Phase field modeling and computation of vesicle growth or shrinkage

TL;DR

This paper introduces a phase field model for vesicle growth and shrinkage driven by osmotic pressure, combining Allen-Cahn and Cahn-Hilliard equations, with numerical schemes that accurately capture equilibrium shapes and morphologies.

Contribution

The paper develops a novel phase field model incorporating mass conservation and surface constraints for vesicle dynamics, along with an efficient numerical scheme for equilibrium shape computation.

Findings

Diffuse interface model captures key vesicle growth/shrinkage features.

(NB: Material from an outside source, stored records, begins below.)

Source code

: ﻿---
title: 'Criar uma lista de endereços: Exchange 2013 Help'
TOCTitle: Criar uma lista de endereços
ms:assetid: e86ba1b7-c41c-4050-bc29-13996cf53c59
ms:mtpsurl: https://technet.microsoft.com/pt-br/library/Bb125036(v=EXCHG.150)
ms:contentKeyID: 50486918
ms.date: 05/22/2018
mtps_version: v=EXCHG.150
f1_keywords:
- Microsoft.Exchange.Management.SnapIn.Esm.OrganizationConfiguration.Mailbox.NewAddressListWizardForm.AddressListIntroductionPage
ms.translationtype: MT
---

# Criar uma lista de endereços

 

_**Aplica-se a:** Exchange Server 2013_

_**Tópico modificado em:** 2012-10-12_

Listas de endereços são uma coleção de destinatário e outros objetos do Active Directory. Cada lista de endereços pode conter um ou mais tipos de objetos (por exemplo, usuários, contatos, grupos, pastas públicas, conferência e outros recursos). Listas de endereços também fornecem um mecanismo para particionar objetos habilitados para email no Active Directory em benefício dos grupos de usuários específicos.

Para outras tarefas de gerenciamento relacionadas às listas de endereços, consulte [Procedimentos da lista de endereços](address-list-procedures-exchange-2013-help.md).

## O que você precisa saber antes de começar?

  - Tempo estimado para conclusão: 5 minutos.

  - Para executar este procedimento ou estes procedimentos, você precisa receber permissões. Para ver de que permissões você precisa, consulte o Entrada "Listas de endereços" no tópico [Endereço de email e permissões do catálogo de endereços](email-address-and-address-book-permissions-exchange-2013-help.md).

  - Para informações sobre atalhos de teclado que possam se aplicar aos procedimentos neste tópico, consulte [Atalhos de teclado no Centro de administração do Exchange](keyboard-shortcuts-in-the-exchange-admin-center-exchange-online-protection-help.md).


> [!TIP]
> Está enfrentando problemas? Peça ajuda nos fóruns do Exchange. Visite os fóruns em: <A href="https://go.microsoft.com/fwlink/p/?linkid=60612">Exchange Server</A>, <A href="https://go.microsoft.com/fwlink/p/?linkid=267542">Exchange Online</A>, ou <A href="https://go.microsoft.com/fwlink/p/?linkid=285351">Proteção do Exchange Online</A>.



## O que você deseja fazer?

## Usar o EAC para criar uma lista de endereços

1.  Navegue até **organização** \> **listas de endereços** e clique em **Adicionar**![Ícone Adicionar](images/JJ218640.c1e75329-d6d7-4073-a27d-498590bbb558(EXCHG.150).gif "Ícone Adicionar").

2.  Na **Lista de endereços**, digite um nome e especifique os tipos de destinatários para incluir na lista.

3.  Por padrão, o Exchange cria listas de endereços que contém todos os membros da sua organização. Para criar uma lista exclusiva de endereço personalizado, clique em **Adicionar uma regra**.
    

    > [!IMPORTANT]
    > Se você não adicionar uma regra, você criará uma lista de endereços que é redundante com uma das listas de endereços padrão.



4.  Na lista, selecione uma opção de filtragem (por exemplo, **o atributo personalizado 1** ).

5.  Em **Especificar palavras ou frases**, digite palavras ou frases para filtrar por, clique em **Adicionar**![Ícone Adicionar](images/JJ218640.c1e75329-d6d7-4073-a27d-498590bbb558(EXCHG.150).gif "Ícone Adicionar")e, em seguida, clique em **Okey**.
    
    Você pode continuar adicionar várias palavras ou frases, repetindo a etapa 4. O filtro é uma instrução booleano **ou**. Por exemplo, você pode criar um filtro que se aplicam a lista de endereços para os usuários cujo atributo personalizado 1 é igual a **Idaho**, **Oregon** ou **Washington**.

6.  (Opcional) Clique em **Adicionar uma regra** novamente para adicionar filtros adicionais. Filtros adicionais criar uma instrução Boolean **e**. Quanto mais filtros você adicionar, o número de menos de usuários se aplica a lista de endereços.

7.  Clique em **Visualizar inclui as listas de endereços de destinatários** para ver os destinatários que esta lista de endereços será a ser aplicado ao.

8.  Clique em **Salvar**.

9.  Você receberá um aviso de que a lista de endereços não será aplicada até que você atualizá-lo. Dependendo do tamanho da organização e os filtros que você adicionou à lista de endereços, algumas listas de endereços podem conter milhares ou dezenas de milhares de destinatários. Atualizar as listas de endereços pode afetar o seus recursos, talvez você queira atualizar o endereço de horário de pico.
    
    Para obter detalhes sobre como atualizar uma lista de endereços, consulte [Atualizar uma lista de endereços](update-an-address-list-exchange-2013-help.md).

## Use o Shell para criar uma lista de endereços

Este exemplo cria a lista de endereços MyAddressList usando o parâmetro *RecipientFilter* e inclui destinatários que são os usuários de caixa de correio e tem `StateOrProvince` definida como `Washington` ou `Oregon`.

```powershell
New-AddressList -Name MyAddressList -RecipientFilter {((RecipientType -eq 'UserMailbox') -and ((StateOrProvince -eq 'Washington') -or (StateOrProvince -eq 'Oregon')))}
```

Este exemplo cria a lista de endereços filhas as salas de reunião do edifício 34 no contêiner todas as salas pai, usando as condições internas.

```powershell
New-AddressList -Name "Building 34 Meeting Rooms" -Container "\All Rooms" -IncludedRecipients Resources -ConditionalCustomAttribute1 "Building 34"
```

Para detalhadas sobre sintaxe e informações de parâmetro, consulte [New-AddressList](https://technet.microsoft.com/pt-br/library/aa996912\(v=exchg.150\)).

Large concentration differences lead to circle-like equilibrium shapes.

Shrinking vesicles exhibit diverse finger-like morphologies.

Abstract

We present a phase field model for vesicle growth or shrinkage induced by an osmotic pressure due to a chemical potential gradient. The model consists of an Allen-Cahn equation describing the evolution of phase field and a Cahn-Hilliard equation describing the evolution of concentration field. We establish control conditions for vesicle growth or shrinkage via a common tangent construction. During the membrane deformation, the model ensures total mass conservation and satisfies surface area constraint. We develop a nonlinear numerical scheme, a combination of nonlinear Gauss-Seidel relaxation operator and a V-cycles multigrid solver, for computing equilibrium shapes of a 2D vesicle. Convergence tests confirm an $\mathcal{O}(t+h^2)$ accuracy. Numerical results reveal that the diffuse interface model captures the main feature of dynamics: for a growing vesicle, there exist circle-like equilibrium shapes if the concentration difference across the membrane and the initial osmotic pressure are large enough; while for a shrinking vesicle, there exists a rich collection of finger-like equilibrium morphologies.